SOURCE DATA section start

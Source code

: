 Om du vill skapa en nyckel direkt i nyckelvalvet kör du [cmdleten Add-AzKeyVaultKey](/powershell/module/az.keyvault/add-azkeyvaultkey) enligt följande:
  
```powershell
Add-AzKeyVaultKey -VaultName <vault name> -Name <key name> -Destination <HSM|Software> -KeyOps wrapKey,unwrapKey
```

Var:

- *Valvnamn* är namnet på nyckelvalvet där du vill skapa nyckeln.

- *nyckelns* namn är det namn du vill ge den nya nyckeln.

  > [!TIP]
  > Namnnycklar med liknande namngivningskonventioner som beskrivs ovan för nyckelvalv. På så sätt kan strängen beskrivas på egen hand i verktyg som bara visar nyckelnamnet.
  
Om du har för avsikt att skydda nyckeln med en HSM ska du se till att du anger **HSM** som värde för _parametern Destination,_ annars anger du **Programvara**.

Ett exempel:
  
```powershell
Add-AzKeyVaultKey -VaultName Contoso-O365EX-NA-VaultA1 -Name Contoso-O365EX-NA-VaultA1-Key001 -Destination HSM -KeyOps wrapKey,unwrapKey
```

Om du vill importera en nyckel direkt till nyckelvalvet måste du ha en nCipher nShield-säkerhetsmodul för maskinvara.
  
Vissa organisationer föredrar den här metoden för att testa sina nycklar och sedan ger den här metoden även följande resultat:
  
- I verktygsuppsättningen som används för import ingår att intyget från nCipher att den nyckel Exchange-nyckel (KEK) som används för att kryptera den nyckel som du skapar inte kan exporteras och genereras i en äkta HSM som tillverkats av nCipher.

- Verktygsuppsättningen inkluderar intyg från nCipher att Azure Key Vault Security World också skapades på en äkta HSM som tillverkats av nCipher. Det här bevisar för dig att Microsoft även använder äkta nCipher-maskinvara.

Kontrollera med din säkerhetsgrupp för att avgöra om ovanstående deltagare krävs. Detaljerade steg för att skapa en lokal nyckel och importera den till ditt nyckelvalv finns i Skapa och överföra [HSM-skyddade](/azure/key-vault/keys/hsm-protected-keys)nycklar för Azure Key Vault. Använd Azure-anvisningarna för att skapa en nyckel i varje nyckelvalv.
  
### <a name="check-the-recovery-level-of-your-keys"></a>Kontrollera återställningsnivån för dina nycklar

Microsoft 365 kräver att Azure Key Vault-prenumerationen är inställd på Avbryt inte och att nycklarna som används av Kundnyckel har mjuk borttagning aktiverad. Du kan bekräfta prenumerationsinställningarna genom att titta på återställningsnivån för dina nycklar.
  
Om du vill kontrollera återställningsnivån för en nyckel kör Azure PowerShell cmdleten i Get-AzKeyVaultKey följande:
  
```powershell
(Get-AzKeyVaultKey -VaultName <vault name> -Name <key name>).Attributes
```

SOURCE DATA section end

§ HOW TO COMPLETE THIS TASK
Each line of the listing that includes the word "vill" should be copied out.

§ ANSWER SPACE
: Om du vill skapa en nyckel direkt i nyckelvalvet kör du [cmdleten Add-AzKeyVaultKey](/powershell/module/az.keyvault/add-azkeyvaultkey) enligt följande:
- *Valvnamn* är namnet på nyckelvalvet där du vill skapa nyckeln.
- *nyckelns* namn är det namn du vill ge den nya nyckeln.
Om du vill importera en nyckel direkt till nyckelvalvet måste du ha en nCipher nShield-säkerhetsmodul för maskinvara.
Om du vill kontrollera återställningsnivån för en nyckel kör Azure PowerShell cmdleten i Get-AzKeyVaultKey följande:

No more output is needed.